Data records.

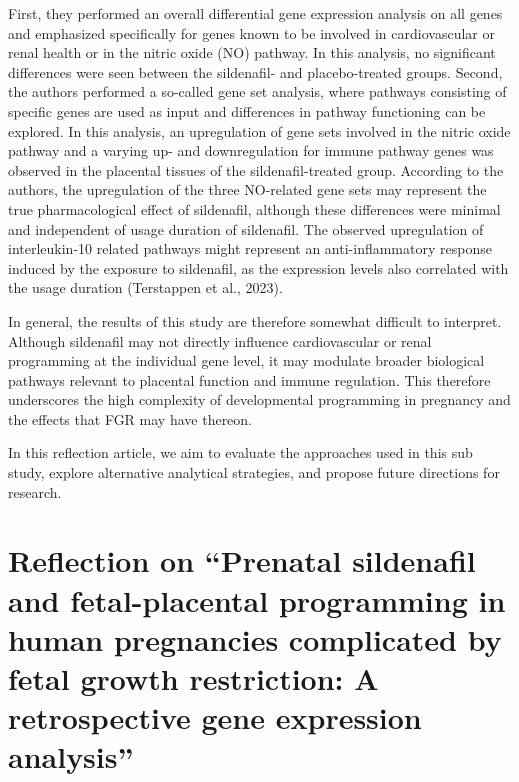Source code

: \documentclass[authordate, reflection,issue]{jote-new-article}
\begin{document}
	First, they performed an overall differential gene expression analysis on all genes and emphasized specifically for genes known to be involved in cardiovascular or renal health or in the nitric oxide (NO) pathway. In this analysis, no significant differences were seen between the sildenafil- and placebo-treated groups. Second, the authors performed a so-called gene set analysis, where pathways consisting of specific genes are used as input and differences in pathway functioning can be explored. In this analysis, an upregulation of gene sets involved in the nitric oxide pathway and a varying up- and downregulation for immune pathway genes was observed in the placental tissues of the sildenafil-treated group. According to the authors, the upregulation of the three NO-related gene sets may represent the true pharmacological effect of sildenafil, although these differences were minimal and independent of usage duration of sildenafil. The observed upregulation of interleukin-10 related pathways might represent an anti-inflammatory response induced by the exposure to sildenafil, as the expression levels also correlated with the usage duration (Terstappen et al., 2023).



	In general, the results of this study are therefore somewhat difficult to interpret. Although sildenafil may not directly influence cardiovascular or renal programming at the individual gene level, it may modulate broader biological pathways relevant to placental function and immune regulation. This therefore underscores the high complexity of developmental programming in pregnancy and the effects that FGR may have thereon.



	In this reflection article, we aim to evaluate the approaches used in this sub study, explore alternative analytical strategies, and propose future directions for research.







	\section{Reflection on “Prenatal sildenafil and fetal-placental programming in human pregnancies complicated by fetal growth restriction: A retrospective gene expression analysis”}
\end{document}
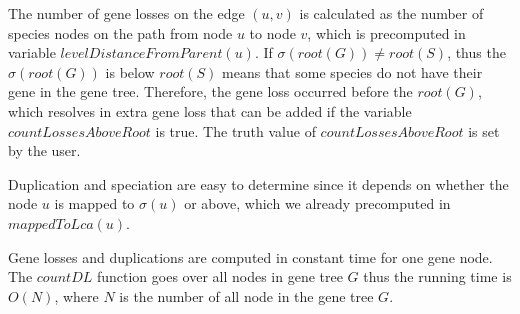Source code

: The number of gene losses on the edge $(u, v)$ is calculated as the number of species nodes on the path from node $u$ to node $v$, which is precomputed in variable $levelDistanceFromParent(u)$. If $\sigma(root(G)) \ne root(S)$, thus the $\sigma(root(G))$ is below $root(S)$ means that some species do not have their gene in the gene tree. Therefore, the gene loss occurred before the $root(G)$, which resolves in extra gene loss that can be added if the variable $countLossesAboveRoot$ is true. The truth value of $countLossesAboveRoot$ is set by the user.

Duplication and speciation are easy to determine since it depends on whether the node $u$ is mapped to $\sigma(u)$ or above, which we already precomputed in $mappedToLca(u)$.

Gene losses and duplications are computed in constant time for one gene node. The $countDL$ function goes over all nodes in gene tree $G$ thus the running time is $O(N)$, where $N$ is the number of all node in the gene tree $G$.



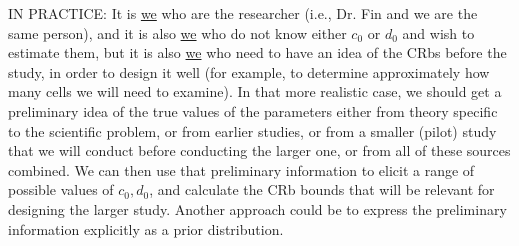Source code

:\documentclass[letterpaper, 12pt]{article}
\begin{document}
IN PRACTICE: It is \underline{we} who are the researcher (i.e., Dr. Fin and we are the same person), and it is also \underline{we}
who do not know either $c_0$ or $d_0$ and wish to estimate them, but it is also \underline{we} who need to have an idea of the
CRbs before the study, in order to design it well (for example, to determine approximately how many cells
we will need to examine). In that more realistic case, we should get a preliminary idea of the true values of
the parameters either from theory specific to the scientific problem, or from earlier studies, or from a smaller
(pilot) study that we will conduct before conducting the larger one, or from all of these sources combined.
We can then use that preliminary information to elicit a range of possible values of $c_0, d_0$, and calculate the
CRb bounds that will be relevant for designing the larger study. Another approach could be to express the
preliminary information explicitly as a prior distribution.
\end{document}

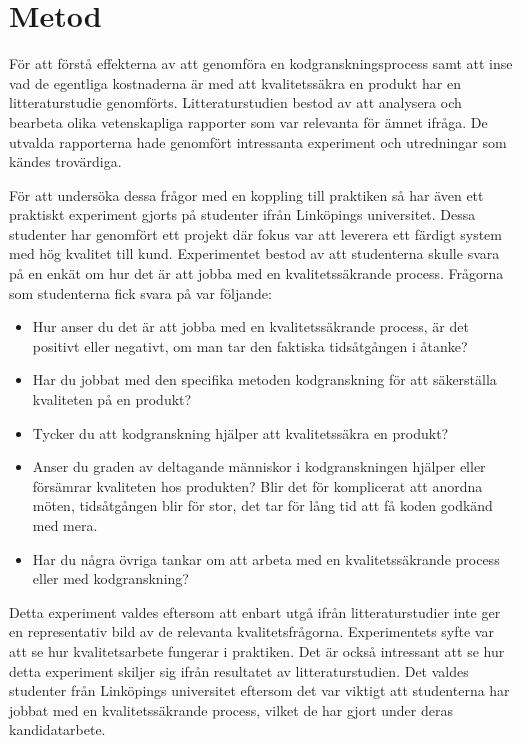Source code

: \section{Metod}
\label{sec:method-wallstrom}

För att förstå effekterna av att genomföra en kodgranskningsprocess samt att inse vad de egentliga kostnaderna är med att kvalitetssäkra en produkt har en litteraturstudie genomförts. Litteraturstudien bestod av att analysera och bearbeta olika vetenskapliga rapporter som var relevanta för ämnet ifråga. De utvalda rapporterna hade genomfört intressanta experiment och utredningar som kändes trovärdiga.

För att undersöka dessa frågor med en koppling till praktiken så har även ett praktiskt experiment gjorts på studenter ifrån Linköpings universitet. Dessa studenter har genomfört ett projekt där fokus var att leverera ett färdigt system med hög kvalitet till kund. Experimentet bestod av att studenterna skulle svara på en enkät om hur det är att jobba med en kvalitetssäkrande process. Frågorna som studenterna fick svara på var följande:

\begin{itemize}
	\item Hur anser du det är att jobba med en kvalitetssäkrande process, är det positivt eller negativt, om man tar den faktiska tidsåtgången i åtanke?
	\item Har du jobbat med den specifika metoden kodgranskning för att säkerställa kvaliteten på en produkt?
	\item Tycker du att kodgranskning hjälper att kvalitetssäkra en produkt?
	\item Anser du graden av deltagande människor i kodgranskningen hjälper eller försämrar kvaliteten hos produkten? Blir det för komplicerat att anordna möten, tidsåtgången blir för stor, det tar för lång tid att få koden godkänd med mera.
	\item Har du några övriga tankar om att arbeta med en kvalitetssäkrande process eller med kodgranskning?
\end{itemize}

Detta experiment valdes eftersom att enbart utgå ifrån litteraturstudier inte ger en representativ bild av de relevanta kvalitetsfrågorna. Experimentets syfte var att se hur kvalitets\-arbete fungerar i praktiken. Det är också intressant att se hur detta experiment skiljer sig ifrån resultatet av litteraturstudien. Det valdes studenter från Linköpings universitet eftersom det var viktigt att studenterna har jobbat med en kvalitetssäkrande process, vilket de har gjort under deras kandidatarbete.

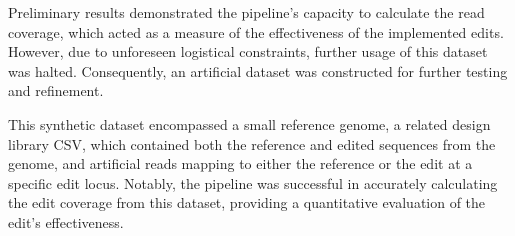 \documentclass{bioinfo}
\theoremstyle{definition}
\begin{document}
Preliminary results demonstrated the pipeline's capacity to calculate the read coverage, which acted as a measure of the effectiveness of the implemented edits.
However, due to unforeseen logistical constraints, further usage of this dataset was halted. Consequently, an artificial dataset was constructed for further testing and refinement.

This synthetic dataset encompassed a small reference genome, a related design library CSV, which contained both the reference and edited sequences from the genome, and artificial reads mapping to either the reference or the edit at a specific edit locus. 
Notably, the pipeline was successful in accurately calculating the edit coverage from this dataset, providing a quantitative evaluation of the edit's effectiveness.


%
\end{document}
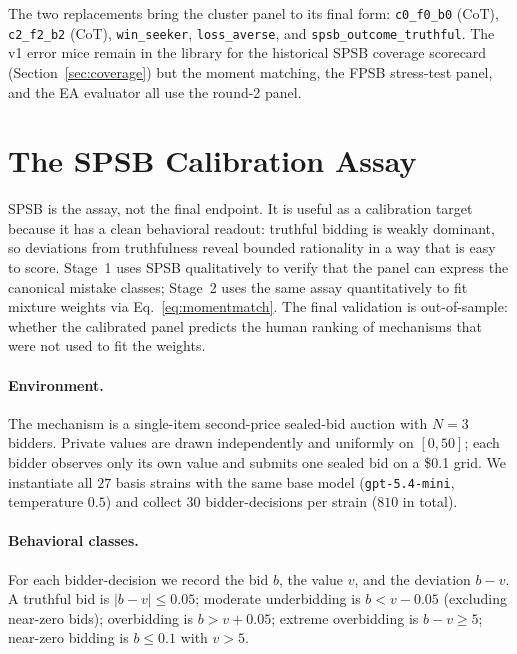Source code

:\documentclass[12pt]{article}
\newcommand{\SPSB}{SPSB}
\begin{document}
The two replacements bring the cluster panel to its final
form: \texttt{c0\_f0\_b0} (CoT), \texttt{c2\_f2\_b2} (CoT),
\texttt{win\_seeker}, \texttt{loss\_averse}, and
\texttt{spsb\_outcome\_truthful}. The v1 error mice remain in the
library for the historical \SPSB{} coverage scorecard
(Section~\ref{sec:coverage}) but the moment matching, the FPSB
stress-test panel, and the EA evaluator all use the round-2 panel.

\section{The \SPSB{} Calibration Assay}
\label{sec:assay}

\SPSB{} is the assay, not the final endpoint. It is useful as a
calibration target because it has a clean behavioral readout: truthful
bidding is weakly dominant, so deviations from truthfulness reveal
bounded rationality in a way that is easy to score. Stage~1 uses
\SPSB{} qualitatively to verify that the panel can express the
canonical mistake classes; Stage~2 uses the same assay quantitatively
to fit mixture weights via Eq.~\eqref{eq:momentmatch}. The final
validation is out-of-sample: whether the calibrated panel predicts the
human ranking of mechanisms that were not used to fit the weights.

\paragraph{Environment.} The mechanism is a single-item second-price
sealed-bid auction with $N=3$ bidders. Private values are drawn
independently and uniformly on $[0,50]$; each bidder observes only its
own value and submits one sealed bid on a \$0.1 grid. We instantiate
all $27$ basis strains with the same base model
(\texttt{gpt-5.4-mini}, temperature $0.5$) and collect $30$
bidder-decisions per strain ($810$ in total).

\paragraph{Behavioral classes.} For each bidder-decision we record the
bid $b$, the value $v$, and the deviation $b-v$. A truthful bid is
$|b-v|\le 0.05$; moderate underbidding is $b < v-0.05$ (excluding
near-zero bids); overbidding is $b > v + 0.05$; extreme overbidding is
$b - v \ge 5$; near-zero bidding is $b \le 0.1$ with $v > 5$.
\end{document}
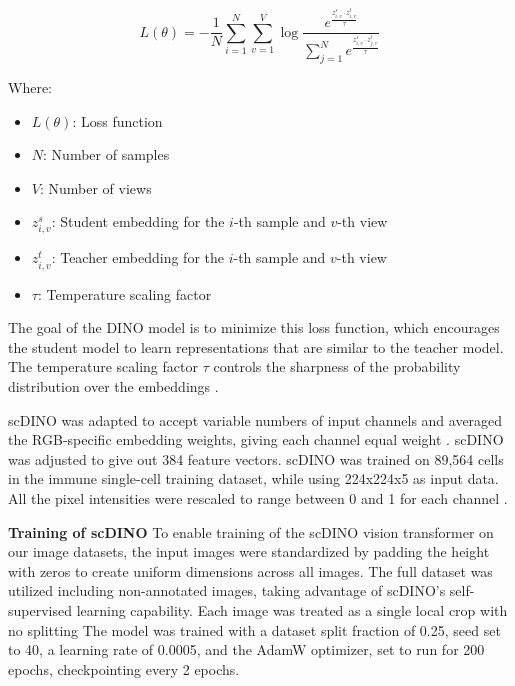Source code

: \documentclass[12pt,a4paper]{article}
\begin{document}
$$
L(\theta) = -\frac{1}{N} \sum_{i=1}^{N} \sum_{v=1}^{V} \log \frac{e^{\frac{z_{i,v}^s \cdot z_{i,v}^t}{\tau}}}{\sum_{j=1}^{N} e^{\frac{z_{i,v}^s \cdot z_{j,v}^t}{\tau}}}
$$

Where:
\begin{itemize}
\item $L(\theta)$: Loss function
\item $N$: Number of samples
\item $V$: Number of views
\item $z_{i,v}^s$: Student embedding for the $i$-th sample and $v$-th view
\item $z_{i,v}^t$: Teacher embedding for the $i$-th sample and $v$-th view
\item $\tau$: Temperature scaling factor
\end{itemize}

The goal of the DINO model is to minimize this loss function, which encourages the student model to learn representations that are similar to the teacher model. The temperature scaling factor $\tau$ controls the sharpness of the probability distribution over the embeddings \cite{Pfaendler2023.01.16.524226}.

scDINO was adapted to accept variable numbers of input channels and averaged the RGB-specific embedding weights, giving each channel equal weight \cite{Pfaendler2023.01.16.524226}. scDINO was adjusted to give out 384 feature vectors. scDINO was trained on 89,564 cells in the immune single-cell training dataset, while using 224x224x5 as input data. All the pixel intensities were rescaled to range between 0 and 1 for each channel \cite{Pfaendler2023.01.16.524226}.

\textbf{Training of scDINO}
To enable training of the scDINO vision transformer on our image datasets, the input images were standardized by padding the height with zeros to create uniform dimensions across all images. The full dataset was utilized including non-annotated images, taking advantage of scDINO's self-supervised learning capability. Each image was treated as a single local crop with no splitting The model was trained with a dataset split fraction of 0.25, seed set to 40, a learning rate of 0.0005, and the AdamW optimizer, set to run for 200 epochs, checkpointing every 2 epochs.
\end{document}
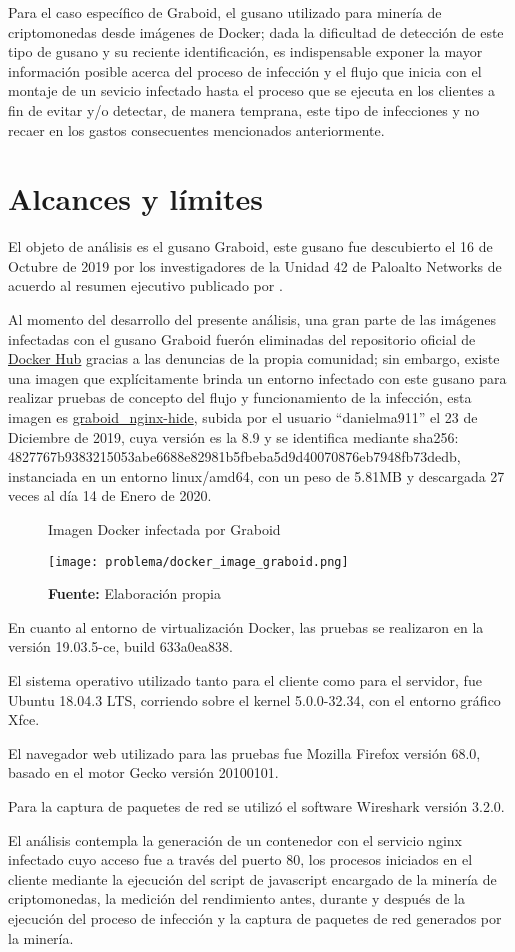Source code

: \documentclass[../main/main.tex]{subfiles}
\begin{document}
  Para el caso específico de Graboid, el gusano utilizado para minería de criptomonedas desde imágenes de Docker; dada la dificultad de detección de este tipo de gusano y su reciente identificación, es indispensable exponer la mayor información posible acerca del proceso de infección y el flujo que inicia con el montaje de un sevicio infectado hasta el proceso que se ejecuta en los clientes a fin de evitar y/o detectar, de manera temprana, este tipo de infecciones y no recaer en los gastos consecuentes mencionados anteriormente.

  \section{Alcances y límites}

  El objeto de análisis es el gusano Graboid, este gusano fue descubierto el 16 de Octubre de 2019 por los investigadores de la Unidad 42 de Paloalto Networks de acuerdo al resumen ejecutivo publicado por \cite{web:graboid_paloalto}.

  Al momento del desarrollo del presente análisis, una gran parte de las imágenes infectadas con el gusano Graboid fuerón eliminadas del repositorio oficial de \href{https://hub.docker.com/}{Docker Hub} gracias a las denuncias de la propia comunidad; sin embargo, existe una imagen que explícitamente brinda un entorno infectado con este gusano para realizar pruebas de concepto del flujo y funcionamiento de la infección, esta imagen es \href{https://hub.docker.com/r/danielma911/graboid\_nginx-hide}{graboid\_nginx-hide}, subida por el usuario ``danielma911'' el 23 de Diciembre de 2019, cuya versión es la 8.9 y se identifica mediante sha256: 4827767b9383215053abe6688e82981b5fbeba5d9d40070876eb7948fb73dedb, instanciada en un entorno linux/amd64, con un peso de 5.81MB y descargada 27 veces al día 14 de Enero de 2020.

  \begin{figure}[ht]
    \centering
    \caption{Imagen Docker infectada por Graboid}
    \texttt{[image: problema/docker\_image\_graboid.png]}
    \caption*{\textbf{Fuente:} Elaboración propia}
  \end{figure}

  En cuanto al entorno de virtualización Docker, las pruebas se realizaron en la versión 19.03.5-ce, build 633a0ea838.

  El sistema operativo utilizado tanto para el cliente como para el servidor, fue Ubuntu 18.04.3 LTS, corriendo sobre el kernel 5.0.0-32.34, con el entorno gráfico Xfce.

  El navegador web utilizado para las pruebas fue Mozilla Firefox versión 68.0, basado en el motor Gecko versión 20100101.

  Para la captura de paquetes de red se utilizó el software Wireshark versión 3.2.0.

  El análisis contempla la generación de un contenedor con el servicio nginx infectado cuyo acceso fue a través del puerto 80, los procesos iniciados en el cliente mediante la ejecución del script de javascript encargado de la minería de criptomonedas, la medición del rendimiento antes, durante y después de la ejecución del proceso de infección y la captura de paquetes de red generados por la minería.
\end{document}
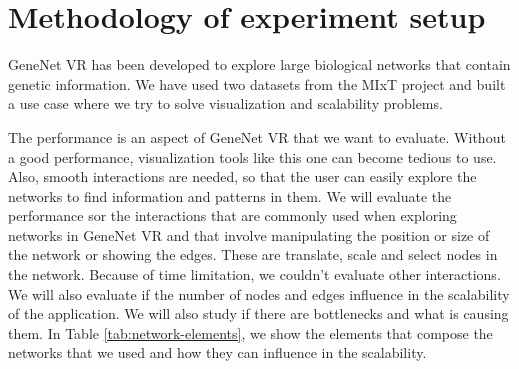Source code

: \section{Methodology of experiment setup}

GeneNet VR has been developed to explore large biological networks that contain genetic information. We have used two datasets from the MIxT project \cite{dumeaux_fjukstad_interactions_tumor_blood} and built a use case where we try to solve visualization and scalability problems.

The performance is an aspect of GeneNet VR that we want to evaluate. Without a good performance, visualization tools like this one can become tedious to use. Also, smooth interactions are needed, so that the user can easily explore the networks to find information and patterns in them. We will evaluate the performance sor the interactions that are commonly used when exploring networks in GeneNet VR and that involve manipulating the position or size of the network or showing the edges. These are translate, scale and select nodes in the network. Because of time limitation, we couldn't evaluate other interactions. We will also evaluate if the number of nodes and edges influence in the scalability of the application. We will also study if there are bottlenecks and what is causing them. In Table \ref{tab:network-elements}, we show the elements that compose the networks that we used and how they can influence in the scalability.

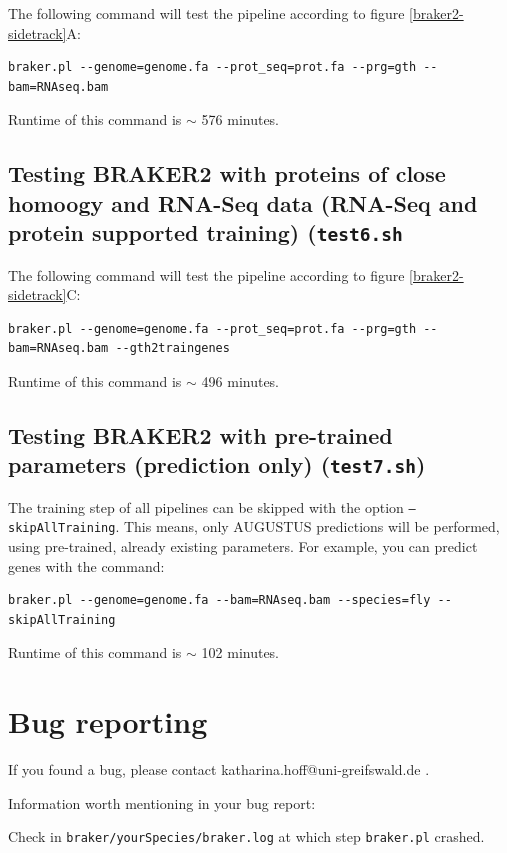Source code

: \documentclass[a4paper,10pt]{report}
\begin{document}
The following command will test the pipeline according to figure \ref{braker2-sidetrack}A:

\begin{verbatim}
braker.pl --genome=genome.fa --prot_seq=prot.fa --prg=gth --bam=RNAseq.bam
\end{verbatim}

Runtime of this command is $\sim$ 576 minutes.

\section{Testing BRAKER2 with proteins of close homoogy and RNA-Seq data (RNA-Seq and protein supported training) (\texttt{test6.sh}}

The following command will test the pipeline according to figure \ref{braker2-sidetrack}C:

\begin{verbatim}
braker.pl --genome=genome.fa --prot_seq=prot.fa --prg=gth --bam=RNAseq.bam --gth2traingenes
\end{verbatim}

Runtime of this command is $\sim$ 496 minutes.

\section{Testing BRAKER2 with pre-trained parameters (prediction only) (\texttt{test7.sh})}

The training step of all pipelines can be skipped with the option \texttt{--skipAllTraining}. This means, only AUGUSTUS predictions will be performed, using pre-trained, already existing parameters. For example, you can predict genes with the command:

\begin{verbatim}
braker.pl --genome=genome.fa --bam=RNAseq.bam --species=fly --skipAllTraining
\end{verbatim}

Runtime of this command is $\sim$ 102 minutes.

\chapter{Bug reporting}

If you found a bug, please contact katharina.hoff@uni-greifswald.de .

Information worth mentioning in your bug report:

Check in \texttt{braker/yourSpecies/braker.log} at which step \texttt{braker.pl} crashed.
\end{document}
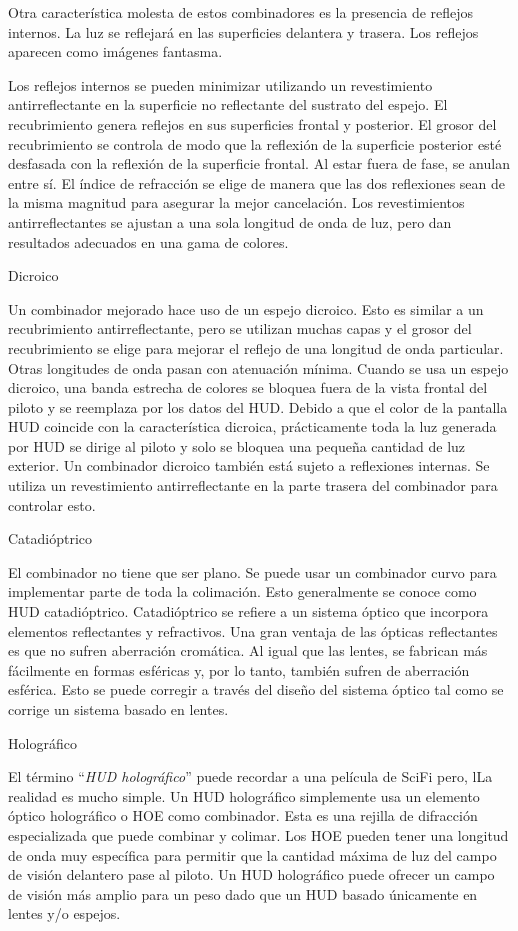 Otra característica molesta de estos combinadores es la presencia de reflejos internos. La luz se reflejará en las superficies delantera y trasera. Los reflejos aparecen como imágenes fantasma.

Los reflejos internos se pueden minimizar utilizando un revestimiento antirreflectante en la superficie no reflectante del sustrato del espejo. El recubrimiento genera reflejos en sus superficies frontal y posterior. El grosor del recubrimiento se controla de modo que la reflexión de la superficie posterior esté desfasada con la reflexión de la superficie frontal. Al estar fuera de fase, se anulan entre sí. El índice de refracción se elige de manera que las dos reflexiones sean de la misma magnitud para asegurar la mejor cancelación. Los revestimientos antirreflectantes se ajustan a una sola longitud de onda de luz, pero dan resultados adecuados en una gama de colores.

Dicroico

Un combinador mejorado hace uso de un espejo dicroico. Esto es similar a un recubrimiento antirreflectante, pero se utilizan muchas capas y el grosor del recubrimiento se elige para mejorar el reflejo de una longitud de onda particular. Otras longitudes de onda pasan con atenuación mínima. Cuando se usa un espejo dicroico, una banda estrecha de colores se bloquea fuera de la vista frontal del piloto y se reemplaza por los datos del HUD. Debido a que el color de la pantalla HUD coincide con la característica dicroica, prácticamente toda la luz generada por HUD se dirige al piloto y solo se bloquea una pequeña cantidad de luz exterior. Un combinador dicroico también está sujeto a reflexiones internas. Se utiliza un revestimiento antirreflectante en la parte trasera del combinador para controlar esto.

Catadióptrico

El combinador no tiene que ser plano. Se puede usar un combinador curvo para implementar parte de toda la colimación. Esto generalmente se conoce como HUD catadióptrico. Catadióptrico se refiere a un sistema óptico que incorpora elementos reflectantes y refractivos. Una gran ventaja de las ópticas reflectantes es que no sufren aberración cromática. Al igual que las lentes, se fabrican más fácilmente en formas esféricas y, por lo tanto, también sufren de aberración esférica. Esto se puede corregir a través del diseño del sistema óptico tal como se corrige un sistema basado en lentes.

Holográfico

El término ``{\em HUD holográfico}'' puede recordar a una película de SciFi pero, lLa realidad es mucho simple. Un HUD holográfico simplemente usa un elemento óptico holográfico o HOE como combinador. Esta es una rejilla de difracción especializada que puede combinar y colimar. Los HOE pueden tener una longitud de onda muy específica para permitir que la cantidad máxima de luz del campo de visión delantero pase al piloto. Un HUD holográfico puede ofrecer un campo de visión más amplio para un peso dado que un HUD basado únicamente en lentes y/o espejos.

What you need to do. Scan the listing for the word "final". Copy every line in which it appears.

Response area.
The two replacements bring the cluster panel to its final
\SPSB{} is the assay, not the final endpoint. It is useful as a
to fit mixture weights via Eq.~\eqref{eq:momentmatch}. The final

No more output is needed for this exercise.